■ **What is required**:
When you reach the line containing "602 | [20.150.1.128](https://vuldb.com/?ip.20.150.1.128)" in the records below, start copying exactly, and stop once you have copied the line containing "606 | [20.156.100.0](https://vuldb.com/?ip.20.156.100.0)".

■ **Records to use**:
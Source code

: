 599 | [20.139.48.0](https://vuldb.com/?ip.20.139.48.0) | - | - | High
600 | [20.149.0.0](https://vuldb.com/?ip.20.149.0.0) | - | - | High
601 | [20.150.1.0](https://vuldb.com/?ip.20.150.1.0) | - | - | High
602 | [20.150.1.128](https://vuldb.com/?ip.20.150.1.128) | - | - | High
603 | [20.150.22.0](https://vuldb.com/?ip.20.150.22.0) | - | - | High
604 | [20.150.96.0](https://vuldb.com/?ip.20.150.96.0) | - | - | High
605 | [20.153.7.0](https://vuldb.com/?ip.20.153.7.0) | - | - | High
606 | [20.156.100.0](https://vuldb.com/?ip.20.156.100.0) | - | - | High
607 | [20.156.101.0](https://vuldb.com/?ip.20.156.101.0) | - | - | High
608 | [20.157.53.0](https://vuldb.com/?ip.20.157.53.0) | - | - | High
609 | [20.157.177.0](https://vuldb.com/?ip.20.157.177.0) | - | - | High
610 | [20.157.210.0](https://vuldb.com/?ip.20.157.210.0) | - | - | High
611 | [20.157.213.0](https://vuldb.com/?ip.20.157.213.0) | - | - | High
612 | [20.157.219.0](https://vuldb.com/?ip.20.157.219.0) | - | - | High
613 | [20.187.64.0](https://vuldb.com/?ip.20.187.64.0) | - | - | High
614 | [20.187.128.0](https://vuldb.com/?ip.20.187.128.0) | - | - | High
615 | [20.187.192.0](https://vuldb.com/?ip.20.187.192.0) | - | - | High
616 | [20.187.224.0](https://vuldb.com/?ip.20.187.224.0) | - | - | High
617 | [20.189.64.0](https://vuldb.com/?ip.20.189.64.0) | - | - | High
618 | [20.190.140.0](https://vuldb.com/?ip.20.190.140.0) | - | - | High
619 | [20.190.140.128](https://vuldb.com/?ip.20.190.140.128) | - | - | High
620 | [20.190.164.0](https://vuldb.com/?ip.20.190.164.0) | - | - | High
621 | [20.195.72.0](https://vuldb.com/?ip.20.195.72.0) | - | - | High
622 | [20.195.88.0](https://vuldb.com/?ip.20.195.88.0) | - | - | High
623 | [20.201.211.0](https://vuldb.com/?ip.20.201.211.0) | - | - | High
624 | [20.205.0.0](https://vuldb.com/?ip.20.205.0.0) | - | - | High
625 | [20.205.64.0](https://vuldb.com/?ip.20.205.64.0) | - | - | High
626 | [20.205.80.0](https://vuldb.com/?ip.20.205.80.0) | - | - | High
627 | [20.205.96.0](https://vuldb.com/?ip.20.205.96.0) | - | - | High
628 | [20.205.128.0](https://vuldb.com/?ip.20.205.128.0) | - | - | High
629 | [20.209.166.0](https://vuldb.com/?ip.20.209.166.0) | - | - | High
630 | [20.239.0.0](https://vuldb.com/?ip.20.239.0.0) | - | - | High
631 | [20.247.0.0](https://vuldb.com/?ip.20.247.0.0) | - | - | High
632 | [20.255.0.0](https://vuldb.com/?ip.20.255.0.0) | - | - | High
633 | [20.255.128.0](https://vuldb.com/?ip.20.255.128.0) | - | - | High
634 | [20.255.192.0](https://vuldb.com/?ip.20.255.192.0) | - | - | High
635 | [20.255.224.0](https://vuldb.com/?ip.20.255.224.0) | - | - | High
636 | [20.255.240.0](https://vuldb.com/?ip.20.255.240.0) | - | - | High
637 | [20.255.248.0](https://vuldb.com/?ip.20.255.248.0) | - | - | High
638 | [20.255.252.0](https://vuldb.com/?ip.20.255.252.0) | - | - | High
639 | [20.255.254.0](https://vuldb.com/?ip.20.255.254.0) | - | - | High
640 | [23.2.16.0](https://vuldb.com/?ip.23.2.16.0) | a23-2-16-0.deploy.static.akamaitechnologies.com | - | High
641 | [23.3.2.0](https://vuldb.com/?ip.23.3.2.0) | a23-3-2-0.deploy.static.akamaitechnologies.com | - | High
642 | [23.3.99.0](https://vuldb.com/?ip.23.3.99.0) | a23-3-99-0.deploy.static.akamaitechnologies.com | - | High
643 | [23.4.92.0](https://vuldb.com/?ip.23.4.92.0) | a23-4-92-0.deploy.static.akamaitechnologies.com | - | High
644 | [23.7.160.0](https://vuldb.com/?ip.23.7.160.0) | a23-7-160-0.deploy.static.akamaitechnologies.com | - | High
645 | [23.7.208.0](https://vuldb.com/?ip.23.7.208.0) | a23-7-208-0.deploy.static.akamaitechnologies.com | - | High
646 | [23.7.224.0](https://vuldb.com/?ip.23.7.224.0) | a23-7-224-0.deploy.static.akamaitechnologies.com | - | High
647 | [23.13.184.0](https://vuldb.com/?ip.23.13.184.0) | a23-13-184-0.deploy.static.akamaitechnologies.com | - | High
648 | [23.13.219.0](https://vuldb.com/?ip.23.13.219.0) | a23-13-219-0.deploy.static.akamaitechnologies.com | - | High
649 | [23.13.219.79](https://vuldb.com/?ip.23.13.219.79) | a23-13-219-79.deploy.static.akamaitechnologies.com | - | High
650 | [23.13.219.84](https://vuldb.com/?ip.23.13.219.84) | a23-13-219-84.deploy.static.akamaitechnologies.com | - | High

■ **Written answer**:
602 | [20.150.1.128](https://vuldb.com/?ip.20.150.1.128) | - | - | High
603 | [20.150.22.0](https://vuldb.com/?ip.20.150.22.0) | - | - | High
604 | [20.150.96.0](https://vuldb.com/?ip.20.150.96.0) | - | - | High
605 | [20.153.7.0](https://vuldb.com/?ip.20.153.7.0) | - | - | High
606 | [20.156.100.0](https://vuldb.com/?ip.20.156.100.0) | - | - | High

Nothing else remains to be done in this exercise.